Africa. We dream about it as kids, as adults we see it in the TV as something exotic and dangerous. Some of us are not afraid to make our dreams come true, some of us are not afraid to leave safe old Europe and to seek an adventure in the lands, that are for common Europeans still new and mysterious. And sometimes our goals are more noble. "I go there to help, to save the elephants, people, planet! It´s something I have to do," we say. But is it about helping Africa?

Forgotten War

Nazar works in Kiev, Ukraine, as a screenwriter. Together with his wife and small son, they live peacefully and nothing indicates that this is about to change.

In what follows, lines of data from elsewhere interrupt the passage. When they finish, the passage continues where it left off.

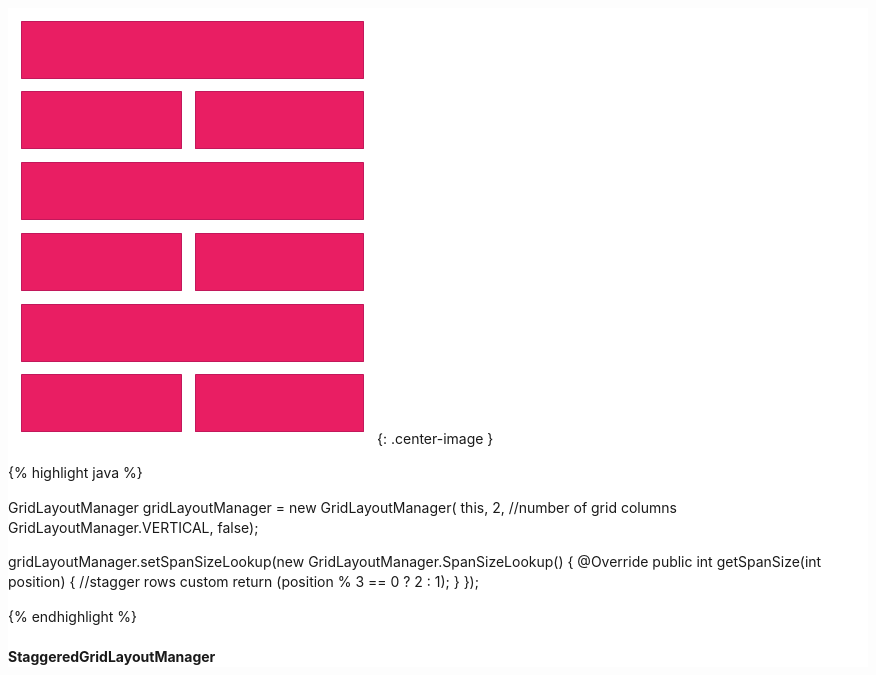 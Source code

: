![CustomGridLayoutManager](/content/images/2015/10/custom_grid.png){: .center-image }

{% highlight java %}

GridLayoutManager gridLayoutManager = new GridLayoutManager(
               this,
               2, //number of grid columns
               GridLayoutManager.VERTICAL,
               false);

gridLayoutManager.setSpanSizeLookup(new GridLayoutManager.SpanSizeLookup() {
    @Override
    public int getSpanSize(int position) {
      //stagger rows custom
      return (position % 3 == 0 ? 2 : 1);
    }
});

{% endhighlight %}

#### StaggeredGridLayoutManager
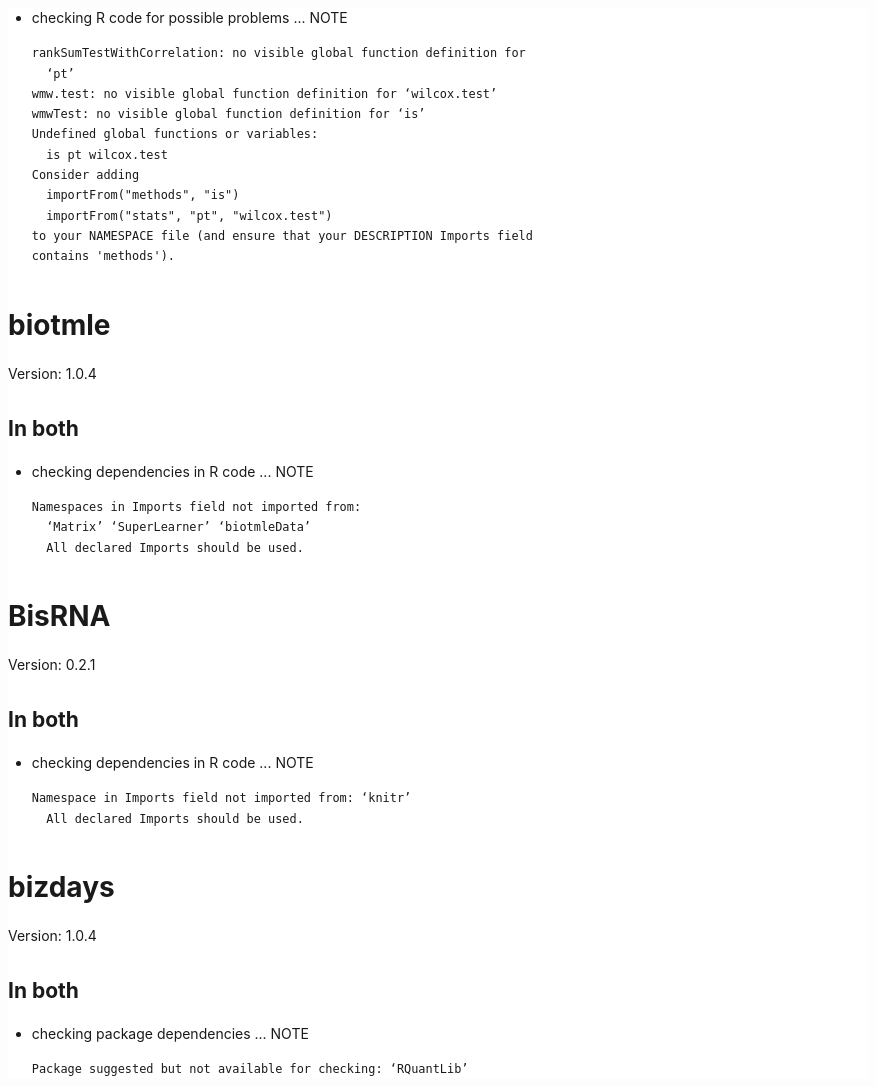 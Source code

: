 *   checking R code for possible problems ... NOTE
    ```
    rankSumTestWithCorrelation: no visible global function definition for
      ‘pt’
    wmw.test: no visible global function definition for ‘wilcox.test’
    wmwTest: no visible global function definition for ‘is’
    Undefined global functions or variables:
      is pt wilcox.test
    Consider adding
      importFrom("methods", "is")
      importFrom("stats", "pt", "wilcox.test")
    to your NAMESPACE file (and ensure that your DESCRIPTION Imports field
    contains 'methods').
    ```

# biotmle

Version: 1.0.4

## In both

*   checking dependencies in R code ... NOTE
    ```
    Namespaces in Imports field not imported from:
      ‘Matrix’ ‘SuperLearner’ ‘biotmleData’
      All declared Imports should be used.
    ```

# BisRNA

Version: 0.2.1

## In both

*   checking dependencies in R code ... NOTE
    ```
    Namespace in Imports field not imported from: ‘knitr’
      All declared Imports should be used.
    ```

# bizdays

Version: 1.0.4

## In both

*   checking package dependencies ... NOTE
    ```
    Package suggested but not available for checking: ‘RQuantLib’
    ```
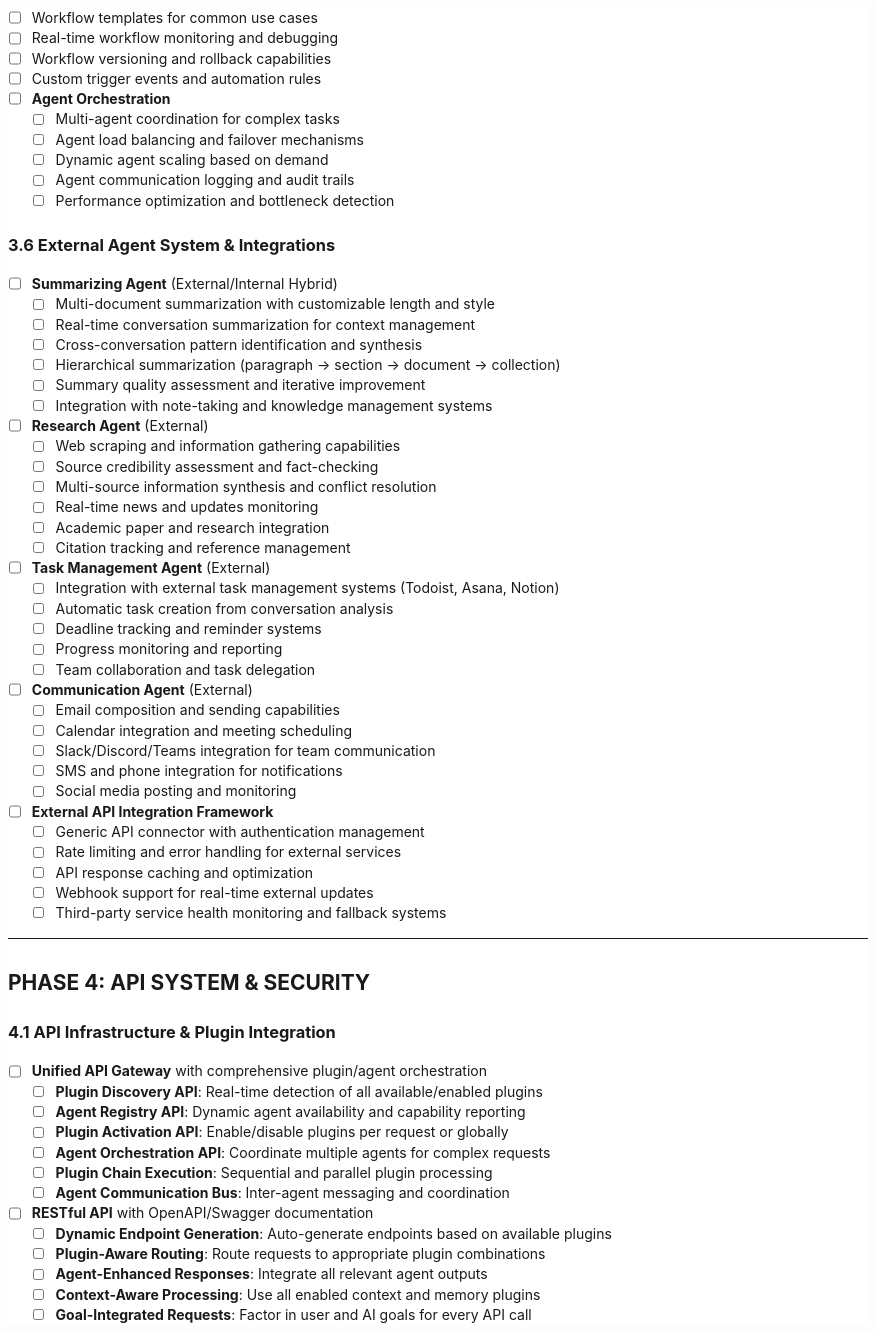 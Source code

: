   - [ ] Workflow templates for common use cases
  - [ ] Real-time workflow monitoring and debugging
  - [ ] Workflow versioning and rollback capabilities
  - [ ] Custom trigger events and automation rules
- [ ] **Agent Orchestration**
  - [ ] Multi-agent coordination for complex tasks
  - [ ] Agent load balancing and failover mechanisms
  - [ ] Dynamic agent scaling based on demand
  - [ ] Agent communication logging and audit trails
  - [ ] Performance optimization and bottleneck detection

### 3.6 External Agent System & Integrations
- [ ] **Summarizing Agent** (External/Internal Hybrid)
  - [ ] Multi-document summarization with customizable length and style
  - [ ] Real-time conversation summarization for context management
  - [ ] Cross-conversation pattern identification and synthesis
  - [ ] Hierarchical summarization (paragraph → section → document → collection)
  - [ ] Summary quality assessment and iterative improvement
  - [ ] Integration with note-taking and knowledge management systems
- [ ] **Research Agent** (External)
  - [ ] Web scraping and information gathering capabilities
  - [ ] Source credibility assessment and fact-checking
  - [ ] Multi-source information synthesis and conflict resolution
  - [ ] Real-time news and updates monitoring
  - [ ] Academic paper and research integration
  - [ ] Citation tracking and reference management
- [ ] **Task Management Agent** (External)
  - [ ] Integration with external task management systems (Todoist, Asana, Notion)
  - [ ] Automatic task creation from conversation analysis
  - [ ] Deadline tracking and reminder systems
  - [ ] Progress monitoring and reporting
  - [ ] Team collaboration and task delegation
- [ ] **Communication Agent** (External)
  - [ ] Email composition and sending capabilities
  - [ ] Calendar integration and meeting scheduling
  - [ ] Slack/Discord/Teams integration for team communication
  - [ ] SMS and phone integration for notifications
  - [ ] Social media posting and monitoring
- [ ] **External API Integration Framework**
  - [ ] Generic API connector with authentication management
  - [ ] Rate limiting and error handling for external services
  - [ ] API response caching and optimization
  - [ ] Webhook support for real-time external updates
  - [ ] Third-party service health monitoring and fallback systems

---

## PHASE 4: API SYSTEM & SECURITY

### 4.1 API Infrastructure & Plugin Integration
- [ ] **Unified API Gateway** with comprehensive plugin/agent orchestration
  - [ ] **Plugin Discovery API**: Real-time detection of all available/enabled plugins
  - [ ] **Agent Registry API**: Dynamic agent availability and capability reporting
  - [ ] **Plugin Activation API**: Enable/disable plugins per request or globally
  - [ ] **Agent Orchestration API**: Coordinate multiple agents for complex requests
  - [ ] **Plugin Chain Execution**: Sequential and parallel plugin processing
  - [ ] **Agent Communication Bus**: Inter-agent messaging and coordination
- [ ] **RESTful API** with OpenAPI/Swagger documentation
  - [ ] **Dynamic Endpoint Generation**: Auto-generate endpoints based on available plugins
  - [ ] **Plugin-Aware Routing**: Route requests to appropriate plugin combinations
  - [ ] **Agent-Enhanced Responses**: Integrate all relevant agent outputs
  - [ ] **Context-Aware Processing**: Use all enabled context and memory plugins
  - [ ] **Goal-Integrated Requests**: Factor in user and AI goals for every API call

Towards the end of 2013, however, the Maidan square in central Kiev sees masses of protesters who oppose the decision of president Viktor Yanukovych who refused to sign the pending association agreement with the EU. Foreign journalists flock to Kyiv to report from the mass protests and Nazar is one of those who provide them with intel. He becomes a fixer – a translator and a guide for teams of journalists. Soon he realizes that he likes to work in extreme conditions. When, two months later, an open war breaks out in the East, he guides the journalists through the key events of the conflict. He sees the development first-hand and together with the journalists, he creates the testimony that then travels the globe. Soon, however, the war is forgotten. The web documentary The Forgotten war provides a testimony about a conflict that had raged in the Eastern Ukraine for almost four years now. As a guide, Nazar tries to give objective causes of the war, he leads the viewer through the Donbass area, hinting at the complicated local history and the pride of the local miners. Apart from the historic context, however, he shows the viewers the everyday reality of life in the so-called grey zone, the strip of land directly touching the frontlines. The documentary permits us to view the military conflict from the perspective of the locals and witness the everyday situations experienced by the locals in the unstable region. Through Nazar, the viewer gets a chance to learn about the everyday lives of four different people – a small school girl, a humanitarian aid worker, a female doctor and a senior citizen. In the state of war, their everyday rituals often become absurd.

Comfortable Century

Presenting history of the 20th century, Comfortable century is a narrative from the point of view of a unique set of Pilsner interiors. Designed by Adolf Loos, these flats witnessed both ordinary episodes from their residents‘ private lives and significant milestones of our modern history, having had impact on Adolf Loos himself as well as on global architecture development. The film uses current language inspired by the documentary tradition, connecting it with visual art procedures to create a compact aggregate of our history. Using video mapping technique, freshly recalled memories from temporary shots are getting back to their original places, installing in the flats and openings here and there.